### Assignment:
Please take the lines from the one holding "- $(6,(7,(8,(9,(\emptyset)))))$" through the one holding "多步 | 少步 | 50% |" in the data below and copy them exactly.

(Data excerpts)
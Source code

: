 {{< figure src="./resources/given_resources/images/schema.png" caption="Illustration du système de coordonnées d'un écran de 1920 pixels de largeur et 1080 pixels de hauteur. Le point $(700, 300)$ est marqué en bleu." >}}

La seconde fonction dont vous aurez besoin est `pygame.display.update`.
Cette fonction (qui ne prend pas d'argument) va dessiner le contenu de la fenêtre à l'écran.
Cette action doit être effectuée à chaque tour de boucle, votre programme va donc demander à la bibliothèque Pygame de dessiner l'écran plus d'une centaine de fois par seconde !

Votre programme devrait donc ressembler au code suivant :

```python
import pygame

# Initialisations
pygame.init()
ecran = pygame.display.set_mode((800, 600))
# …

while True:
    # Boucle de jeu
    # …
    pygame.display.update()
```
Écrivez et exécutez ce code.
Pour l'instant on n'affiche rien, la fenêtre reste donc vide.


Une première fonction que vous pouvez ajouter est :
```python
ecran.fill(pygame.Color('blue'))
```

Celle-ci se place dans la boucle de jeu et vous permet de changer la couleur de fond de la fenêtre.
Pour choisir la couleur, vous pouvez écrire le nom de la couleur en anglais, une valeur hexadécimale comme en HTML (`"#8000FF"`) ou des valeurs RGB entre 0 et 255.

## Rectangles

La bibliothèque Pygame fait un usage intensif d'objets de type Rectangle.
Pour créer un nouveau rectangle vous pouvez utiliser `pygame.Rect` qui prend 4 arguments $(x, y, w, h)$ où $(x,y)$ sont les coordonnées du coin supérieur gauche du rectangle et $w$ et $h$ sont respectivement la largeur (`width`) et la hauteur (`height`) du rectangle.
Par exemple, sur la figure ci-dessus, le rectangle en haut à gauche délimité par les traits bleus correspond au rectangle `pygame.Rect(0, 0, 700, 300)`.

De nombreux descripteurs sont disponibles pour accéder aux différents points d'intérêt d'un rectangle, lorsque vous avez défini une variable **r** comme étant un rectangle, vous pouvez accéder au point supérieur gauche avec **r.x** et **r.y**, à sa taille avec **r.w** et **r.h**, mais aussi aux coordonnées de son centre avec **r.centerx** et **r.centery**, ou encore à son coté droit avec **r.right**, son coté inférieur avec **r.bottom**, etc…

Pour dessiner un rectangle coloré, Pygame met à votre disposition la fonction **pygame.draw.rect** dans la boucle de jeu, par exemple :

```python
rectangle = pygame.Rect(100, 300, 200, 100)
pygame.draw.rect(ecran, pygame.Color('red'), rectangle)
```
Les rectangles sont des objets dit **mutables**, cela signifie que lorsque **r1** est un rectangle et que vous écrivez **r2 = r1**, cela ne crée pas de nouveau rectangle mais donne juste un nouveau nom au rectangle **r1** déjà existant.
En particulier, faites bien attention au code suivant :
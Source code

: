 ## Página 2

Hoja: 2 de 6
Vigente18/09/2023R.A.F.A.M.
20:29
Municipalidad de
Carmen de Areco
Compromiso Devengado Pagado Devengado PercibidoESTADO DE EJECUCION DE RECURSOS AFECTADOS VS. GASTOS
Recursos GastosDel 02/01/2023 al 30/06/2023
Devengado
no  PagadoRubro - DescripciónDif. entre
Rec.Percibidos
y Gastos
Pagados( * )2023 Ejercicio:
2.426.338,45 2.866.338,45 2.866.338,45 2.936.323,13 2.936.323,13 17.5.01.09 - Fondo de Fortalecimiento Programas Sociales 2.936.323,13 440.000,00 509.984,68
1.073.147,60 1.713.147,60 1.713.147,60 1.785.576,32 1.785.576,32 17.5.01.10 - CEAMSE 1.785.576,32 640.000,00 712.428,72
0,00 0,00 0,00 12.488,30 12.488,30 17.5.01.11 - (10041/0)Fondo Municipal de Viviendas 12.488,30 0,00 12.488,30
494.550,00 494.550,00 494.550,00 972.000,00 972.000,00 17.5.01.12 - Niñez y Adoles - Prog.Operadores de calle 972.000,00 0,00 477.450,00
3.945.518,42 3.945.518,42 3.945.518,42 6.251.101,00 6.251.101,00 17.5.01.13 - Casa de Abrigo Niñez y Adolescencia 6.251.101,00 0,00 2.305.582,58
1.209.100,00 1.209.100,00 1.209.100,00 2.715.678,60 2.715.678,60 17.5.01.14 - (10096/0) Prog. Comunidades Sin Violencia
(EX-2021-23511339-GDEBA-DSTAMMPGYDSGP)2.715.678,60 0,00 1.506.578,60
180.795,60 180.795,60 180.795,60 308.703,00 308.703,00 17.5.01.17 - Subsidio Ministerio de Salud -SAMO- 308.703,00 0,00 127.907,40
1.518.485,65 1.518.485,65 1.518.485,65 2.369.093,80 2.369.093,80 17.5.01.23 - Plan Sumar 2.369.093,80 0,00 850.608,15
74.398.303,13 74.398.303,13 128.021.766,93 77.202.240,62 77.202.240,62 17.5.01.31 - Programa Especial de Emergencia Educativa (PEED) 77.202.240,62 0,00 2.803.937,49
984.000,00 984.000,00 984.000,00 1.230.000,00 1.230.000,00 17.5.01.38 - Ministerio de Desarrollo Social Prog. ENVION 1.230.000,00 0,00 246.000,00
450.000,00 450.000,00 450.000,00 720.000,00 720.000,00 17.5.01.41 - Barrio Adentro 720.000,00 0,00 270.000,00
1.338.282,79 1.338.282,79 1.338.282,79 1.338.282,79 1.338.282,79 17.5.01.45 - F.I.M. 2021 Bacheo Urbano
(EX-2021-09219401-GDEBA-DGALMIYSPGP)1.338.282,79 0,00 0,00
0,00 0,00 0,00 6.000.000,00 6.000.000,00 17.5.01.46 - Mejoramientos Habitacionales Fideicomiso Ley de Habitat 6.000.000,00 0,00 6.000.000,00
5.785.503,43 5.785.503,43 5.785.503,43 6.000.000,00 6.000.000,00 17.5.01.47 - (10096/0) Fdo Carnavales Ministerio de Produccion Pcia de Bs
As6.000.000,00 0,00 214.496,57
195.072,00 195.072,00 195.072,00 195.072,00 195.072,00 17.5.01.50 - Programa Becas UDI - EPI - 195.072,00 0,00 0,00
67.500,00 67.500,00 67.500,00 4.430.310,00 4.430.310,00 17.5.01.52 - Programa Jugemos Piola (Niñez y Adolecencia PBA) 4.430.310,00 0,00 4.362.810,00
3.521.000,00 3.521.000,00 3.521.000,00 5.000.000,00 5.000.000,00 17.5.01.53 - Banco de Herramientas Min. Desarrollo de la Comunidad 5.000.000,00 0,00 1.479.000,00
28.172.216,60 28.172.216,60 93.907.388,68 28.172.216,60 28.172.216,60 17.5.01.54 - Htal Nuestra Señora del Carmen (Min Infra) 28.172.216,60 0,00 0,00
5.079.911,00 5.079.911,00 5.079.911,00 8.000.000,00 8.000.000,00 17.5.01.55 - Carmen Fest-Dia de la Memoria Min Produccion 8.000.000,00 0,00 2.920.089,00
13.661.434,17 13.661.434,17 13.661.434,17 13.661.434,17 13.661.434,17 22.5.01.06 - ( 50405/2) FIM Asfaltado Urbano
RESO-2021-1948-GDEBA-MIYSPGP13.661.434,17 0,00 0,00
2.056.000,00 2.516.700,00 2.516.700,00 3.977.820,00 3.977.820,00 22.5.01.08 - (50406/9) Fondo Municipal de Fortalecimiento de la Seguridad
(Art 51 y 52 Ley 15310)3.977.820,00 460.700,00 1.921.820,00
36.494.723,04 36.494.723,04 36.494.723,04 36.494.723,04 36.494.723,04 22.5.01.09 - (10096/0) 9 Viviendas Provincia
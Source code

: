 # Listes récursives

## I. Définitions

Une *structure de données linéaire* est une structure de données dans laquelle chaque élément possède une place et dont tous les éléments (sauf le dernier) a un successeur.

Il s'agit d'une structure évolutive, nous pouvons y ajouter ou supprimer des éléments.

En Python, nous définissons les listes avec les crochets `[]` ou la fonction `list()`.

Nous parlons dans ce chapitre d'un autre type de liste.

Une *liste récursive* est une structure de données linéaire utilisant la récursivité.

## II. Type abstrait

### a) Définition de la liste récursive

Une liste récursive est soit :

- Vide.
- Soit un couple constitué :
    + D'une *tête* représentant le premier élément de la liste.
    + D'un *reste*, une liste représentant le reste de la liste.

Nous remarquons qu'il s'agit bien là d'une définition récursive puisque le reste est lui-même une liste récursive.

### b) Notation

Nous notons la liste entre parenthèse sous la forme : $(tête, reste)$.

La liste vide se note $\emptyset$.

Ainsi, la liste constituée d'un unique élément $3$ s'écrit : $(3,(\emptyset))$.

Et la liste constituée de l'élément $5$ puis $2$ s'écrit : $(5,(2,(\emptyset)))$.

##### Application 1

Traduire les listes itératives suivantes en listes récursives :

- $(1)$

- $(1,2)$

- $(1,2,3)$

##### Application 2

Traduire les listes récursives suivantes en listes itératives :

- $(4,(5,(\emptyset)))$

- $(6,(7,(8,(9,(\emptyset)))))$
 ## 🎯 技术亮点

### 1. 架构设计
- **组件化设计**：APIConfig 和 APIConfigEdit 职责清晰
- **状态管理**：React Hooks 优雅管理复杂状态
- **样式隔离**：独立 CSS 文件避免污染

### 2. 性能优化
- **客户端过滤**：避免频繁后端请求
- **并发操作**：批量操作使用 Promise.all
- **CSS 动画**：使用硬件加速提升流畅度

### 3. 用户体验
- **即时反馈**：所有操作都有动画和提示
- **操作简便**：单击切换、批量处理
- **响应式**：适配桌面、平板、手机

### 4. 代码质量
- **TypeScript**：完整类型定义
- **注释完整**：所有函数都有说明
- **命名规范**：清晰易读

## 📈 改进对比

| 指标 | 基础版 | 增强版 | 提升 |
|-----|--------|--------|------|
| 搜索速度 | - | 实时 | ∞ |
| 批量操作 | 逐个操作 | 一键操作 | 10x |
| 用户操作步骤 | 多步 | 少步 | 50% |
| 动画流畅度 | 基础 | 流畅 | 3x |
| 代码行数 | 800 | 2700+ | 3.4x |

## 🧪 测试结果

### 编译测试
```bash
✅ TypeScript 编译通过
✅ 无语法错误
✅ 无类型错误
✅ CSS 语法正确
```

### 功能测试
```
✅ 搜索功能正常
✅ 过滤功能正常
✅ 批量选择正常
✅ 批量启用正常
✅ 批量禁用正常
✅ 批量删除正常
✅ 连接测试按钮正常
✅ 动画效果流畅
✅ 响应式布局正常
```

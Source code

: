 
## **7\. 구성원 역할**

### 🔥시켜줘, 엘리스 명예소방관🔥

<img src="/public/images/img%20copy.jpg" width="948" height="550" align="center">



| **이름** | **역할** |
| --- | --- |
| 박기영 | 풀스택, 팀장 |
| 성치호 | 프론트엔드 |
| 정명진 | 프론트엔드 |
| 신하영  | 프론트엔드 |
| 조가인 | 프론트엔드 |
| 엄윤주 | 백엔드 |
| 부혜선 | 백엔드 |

### Your response:
- $(6,(7,(8,(9,(\emptyset)))))$
 ## 🎯 技术亮点

### 1. 架构设计
- **组件化设计**：APIConfig 和 APIConfigEdit 职责清晰
- **状态管理**：React Hooks 优雅管理复杂状态
- **样式隔离**：独立 CSS 文件避免污染

### 2. 性能优化
- **客户端过滤**：避免频繁后端请求
- **并发操作**：批量操作使用 Promise.all
- **CSS 动画**：使用硬件加速提升流畅度

### 3. 用户体验
- **即时反馈**：所有操作都有动画和提示
- **操作简便**：单击切换、批量处理
- **响应式**：适配桌面、平板、手机

### 4. 代码质量
- **TypeScript**：完整类型定义
- **注释完整**：所有函数都有说明
- **命名规范**：清晰易读

## 📈 改进对比

| 指标 | 基础版 | 增强版 | 提升 |
|-----|--------|--------|------|
| 搜索速度 | - | 实时 | ∞ |
| 批量操作 | 逐个操作 | 一键操作 | 10x |
| 用户操作步骤 | 多步 | 少步 | 50% |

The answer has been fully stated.